The PAP Government is also enhancing the Workfare Income Supplement Scheme for lower-wage workers.

Workfare, in a nutshell, is effectively a negative income tax, which means the Government doesn’t tax the incomes of lower-wage workers but instead tops up their salaries in cash and CPF contributions.

The new higher qualifying income cap of S$2,500 per month will let more workers benefit. So too will Workfare’s extension to workers aged 30 to 34.

Further, the higher maximum annual payout is being doubled from S$2,100 to S$4,200.

“With progressive wages and Workfare combined together, we want to see lower-wage workers in Singapore have higher starting salaries,” said DPM Wong.

“But we also want to see them have continued career progression throughout their working lives. This means not just good starting salaries, but having the new wage increases tied to a skills ladder,” he added.

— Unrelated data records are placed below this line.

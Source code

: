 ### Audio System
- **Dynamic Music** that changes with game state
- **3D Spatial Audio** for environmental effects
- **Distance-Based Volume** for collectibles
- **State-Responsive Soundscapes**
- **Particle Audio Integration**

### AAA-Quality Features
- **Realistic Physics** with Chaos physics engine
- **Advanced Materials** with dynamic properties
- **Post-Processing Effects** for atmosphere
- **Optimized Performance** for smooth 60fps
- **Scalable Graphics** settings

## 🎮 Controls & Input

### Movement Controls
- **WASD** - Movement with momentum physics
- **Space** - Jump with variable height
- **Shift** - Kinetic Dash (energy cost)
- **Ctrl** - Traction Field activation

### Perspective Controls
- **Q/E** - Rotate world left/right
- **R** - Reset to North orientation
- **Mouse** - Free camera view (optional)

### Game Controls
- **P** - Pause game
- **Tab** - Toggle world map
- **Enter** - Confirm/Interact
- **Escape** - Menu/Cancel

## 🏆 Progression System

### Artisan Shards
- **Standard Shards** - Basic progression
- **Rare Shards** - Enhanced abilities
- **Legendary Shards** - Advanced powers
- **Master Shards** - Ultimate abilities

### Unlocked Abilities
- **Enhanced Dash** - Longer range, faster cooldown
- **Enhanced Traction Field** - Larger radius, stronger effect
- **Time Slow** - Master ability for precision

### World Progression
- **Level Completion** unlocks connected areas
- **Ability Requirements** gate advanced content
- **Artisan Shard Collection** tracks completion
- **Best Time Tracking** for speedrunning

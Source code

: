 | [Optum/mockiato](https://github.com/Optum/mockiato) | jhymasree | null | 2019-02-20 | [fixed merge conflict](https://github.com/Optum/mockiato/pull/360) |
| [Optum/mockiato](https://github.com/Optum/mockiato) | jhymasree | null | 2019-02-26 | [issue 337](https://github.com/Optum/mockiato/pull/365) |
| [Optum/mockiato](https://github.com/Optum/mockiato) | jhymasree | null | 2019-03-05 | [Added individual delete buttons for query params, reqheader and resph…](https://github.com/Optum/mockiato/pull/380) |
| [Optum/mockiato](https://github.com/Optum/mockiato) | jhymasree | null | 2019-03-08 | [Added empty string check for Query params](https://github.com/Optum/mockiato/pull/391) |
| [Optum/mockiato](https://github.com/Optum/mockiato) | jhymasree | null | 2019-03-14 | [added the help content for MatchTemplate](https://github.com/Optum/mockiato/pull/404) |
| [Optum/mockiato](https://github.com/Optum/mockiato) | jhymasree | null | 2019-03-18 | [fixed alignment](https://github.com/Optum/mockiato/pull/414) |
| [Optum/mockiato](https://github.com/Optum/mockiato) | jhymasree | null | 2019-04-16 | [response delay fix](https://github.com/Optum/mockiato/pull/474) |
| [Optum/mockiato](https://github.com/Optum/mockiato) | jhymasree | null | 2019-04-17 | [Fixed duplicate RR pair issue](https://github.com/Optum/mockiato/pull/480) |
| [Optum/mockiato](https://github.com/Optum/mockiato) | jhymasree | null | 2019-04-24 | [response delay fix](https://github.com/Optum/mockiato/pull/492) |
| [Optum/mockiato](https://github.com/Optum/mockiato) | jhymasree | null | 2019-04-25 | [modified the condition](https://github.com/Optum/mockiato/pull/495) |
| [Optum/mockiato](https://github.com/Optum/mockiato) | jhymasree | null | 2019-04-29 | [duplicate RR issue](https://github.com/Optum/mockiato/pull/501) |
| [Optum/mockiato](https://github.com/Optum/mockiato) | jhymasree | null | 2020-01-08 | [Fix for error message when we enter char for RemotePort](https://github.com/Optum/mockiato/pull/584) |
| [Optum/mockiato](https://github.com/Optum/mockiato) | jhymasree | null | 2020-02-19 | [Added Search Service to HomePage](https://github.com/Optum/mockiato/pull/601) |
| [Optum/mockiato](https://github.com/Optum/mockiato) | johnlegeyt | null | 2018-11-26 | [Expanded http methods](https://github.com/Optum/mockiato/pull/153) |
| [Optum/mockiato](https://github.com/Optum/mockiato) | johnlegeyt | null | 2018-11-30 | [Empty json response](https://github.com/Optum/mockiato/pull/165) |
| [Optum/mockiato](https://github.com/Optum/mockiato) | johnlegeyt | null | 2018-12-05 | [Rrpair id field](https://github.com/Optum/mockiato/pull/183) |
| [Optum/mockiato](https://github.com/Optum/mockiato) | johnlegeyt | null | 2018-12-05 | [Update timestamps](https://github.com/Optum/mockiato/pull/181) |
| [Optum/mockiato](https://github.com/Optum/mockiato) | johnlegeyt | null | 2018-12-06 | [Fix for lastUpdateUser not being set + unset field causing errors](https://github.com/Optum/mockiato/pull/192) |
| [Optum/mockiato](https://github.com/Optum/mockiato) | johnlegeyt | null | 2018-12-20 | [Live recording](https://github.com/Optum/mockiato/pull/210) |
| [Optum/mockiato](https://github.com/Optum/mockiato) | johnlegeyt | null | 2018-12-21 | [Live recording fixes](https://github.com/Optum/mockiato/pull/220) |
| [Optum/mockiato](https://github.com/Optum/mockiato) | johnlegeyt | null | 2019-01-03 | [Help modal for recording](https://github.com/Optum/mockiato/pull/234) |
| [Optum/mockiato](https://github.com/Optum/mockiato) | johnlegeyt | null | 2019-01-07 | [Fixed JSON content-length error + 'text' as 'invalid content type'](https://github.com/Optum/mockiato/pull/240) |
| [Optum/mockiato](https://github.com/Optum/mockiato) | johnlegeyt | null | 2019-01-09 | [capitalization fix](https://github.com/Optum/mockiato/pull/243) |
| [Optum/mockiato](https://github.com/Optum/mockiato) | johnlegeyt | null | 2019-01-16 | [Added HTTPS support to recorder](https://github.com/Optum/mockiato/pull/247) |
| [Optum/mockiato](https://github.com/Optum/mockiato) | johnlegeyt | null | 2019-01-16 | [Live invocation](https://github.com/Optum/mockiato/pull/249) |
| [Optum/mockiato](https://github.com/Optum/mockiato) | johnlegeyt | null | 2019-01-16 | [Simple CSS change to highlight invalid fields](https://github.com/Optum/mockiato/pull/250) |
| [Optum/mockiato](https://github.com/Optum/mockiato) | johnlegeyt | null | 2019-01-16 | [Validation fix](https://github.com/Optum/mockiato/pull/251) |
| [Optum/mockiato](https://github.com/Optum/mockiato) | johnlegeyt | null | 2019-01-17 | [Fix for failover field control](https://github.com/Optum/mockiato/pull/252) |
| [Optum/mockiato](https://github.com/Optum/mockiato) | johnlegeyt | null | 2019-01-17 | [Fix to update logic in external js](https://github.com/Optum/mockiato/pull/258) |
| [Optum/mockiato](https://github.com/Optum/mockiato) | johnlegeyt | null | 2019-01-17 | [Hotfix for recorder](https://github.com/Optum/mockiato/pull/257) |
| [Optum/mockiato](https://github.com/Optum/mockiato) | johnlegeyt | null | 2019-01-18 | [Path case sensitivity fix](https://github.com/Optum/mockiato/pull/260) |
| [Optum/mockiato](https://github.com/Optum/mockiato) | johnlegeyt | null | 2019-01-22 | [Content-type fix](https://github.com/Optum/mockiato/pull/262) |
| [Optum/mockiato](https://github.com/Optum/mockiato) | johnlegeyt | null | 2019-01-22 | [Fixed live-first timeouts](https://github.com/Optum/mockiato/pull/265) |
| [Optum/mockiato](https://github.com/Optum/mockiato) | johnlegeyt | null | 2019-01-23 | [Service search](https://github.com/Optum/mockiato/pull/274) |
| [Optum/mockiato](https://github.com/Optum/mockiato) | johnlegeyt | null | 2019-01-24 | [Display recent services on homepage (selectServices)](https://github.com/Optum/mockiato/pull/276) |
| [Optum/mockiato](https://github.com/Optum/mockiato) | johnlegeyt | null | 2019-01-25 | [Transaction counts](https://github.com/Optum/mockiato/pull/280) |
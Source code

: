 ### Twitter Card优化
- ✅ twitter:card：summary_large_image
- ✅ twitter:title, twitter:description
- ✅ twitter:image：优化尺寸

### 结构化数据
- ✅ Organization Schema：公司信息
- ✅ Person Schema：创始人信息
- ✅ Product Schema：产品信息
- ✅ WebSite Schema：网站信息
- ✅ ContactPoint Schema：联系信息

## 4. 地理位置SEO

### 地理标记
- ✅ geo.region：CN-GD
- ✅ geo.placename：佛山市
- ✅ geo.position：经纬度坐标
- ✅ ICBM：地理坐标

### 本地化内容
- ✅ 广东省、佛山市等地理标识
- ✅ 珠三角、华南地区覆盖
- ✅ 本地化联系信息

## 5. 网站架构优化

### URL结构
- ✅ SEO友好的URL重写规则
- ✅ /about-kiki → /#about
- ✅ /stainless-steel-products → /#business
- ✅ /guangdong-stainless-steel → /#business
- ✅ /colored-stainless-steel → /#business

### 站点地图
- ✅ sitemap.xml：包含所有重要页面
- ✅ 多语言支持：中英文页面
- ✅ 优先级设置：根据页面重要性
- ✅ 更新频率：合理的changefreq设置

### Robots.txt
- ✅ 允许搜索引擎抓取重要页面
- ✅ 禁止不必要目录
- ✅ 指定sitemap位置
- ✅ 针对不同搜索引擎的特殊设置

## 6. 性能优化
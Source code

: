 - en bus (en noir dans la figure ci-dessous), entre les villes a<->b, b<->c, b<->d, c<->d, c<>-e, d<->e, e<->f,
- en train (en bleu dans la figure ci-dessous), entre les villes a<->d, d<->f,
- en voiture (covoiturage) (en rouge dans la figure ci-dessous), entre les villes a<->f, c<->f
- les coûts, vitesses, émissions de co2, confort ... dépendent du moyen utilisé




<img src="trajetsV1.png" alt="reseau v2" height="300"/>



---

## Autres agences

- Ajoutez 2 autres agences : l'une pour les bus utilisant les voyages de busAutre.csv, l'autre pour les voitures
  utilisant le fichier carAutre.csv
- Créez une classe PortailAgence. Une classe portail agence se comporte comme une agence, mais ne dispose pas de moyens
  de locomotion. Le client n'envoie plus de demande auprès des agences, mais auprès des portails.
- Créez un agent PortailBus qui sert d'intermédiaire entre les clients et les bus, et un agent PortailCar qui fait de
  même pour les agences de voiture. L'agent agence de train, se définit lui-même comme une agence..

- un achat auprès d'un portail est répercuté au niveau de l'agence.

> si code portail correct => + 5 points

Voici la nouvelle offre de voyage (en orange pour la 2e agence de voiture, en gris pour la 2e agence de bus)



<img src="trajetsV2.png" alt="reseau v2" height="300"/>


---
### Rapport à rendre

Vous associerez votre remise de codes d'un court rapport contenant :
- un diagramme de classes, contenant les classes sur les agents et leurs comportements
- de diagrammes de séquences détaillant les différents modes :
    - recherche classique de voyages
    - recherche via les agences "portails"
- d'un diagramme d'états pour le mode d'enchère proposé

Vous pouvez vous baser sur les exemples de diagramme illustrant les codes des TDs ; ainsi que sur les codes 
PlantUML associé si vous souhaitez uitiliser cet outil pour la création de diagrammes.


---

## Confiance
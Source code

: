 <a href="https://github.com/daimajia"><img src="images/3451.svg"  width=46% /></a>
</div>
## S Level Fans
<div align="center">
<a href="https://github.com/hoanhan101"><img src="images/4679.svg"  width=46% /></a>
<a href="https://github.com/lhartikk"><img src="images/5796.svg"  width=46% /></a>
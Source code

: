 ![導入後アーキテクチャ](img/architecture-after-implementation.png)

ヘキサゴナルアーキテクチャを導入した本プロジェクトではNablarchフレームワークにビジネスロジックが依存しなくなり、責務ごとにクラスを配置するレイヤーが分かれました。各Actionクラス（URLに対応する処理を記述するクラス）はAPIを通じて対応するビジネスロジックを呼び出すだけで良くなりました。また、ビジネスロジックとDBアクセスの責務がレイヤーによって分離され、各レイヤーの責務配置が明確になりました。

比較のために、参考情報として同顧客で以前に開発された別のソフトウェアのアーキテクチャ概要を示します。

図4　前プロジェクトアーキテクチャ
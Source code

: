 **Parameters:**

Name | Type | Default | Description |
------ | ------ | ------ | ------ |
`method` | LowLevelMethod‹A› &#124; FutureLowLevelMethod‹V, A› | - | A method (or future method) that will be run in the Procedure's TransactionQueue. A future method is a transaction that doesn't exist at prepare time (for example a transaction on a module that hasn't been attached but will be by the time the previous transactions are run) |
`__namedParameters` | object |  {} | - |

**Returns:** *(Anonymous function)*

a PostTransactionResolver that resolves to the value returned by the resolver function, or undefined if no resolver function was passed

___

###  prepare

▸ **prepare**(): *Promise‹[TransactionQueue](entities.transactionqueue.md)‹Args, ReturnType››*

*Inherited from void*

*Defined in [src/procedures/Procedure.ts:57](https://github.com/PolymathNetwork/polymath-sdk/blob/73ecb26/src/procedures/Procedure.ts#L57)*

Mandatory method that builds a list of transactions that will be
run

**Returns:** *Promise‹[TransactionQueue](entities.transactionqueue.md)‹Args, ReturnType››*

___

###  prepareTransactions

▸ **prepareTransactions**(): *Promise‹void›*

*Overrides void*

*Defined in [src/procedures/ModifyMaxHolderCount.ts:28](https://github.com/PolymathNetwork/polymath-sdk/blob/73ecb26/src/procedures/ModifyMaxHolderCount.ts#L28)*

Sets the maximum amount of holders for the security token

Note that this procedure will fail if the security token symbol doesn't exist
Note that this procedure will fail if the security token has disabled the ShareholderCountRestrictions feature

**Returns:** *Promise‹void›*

To do this, the Government supports the continuous training of lower-wage workers too so that they will have better careers.

Changing mindsets and Forward Singapore

Mindsets need changing too, said DPM Wong, since the Singapore way involves partnership — the Government with employers, together with union leaders and workers.  

“Together we discuss, we understand each other’s positions, we examine trade-offs and then we try our best to move forward in partnership together,” he elaborated.

“I think it is an approach that leads to more enduring solutions — solutions that work, not because of political headlines, but solutions that make an impact on the ground.”

DPM Wong then moved on to the fallacy of minimum wage.

“Sometimes people say, well if that is what you want to achieve, just raise the salaries and job is done; put in place minimum salaries and everything is over, mission accomplished. If only it was so easy,” he said.

He noted that some of the countries with the highest minimum wages have high wage disparity and high unemployment rates. He also noted that pushing up the minimum wage could have unintended consequences — companies might hire less workers, more unemployment and youth from better-off families taking these minimum-wage jobs.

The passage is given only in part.